Of all the books that this new democracy-defense industry has produced, Steven Levitsky and Daniel Ziblatt's How Democracies Die makes the most coherent case, by way of comparison, for why Trump's presidency may well endanger one of the world's oldest republics. As scholars who have worked primarily on Latin America and Europe, Levitsky and Ziblatt demonstrate how a global perspective should shake many people out of the complacency created by their cherished beliefs about American exceptionalism. Like all students of comparative politics, they are mindful that 1990s Venezuela, post-1945 West Germany, and interwar Belgium—all of which make an appearance in their book—differ profoundly. And yet they think one lesson can be generalized: that democracies depend not just on institutions like courts committed to protecting the rule of law; they also require informal norms that all political players need to observe to keep the democratic game going. Like many liberals, they think that serious norm violators such as Trump should be kept out of the game entirely, and so they call for reinforcing the power of elite gatekeepers as a powerful line of defense.
In his similarly titled How Democracy Ends, David Runciman, the most original theorist of democracy writing in the United Kingdom today, provides a convincing alternative to the products that come off the assembly line of the democracy-defense industry.
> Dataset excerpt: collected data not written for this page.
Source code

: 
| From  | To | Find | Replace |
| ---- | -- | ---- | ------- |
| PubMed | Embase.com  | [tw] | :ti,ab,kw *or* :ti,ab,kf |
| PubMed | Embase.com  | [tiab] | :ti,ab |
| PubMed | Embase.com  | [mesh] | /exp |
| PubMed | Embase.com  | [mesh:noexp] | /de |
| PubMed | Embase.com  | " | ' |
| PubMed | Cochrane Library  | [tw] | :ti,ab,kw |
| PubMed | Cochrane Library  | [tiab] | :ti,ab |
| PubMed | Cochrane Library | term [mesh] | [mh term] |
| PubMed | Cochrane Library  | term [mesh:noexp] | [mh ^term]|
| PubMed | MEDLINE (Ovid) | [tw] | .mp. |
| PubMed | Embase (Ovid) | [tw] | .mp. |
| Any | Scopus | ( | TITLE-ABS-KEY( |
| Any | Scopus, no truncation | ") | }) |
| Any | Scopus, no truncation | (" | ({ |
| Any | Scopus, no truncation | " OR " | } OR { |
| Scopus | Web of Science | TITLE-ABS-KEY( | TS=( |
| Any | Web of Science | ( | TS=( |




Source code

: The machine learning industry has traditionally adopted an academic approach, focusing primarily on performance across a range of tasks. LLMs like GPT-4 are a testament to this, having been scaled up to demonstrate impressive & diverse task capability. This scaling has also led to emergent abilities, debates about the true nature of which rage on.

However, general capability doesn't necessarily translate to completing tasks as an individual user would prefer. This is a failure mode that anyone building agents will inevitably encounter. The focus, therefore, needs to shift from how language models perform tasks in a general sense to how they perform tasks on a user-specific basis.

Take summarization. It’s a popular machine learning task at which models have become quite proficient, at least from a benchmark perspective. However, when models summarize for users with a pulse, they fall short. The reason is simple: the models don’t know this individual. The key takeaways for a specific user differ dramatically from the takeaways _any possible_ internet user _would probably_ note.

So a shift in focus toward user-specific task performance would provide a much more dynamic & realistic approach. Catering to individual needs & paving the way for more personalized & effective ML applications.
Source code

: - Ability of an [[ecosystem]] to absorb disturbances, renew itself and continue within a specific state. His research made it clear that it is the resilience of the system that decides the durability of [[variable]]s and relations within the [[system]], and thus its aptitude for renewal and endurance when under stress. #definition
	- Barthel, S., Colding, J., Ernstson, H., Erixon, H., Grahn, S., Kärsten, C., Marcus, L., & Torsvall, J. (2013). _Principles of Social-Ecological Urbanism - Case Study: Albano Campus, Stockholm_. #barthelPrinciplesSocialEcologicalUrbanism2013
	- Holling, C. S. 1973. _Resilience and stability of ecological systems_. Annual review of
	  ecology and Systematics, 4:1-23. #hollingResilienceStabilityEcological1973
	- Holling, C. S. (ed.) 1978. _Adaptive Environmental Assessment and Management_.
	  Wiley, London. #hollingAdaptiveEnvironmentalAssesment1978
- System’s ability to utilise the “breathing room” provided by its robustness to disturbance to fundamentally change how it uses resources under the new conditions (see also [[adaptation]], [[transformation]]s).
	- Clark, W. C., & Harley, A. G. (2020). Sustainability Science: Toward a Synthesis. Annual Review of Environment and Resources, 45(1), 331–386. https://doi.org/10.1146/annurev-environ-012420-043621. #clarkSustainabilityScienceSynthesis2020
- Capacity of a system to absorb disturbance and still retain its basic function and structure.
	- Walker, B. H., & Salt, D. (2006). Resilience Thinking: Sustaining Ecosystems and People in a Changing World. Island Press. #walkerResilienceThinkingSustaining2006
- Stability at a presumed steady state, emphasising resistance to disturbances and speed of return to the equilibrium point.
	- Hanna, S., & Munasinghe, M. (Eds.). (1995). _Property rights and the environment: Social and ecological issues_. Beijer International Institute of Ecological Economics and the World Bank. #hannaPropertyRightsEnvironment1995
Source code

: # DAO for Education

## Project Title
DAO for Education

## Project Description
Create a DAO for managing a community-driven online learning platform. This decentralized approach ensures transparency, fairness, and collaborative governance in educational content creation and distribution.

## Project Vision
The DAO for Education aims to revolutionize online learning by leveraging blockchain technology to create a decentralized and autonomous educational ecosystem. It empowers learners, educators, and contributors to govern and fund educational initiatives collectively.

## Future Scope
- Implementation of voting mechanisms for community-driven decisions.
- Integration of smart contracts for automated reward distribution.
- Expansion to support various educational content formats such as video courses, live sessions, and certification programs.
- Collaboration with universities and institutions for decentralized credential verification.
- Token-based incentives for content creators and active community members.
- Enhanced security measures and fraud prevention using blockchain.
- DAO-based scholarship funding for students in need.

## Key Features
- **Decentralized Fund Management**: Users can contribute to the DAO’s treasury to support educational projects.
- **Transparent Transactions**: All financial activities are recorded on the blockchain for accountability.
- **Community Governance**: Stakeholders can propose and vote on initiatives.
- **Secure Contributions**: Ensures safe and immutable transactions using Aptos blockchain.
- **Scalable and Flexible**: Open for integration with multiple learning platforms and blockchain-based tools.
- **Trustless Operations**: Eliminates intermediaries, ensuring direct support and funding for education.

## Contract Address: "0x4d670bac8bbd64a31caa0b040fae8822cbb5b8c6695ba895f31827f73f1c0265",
The Cambridge professor is deeply wary of historical analogies. He worries that, by becoming fixated on fascism and other instances of democratic self-destruction, we will miss today's real challenges—the catastrophe of climate change, above all, but also how social-media networks are undermining democracies in subtle yet potentially fatal ways. Democracy, Runciman says, is about keeping the future open and enabling people to change their minds after encountering different views and new information; the Internet giants, by contrast, profit from always giving us more of the same. Combine the power of algorithms with a state committed to all-out surveillance of its citizens and you get contemporary China, an authoritarian model that Runciman regards as a serious rival to democracies today.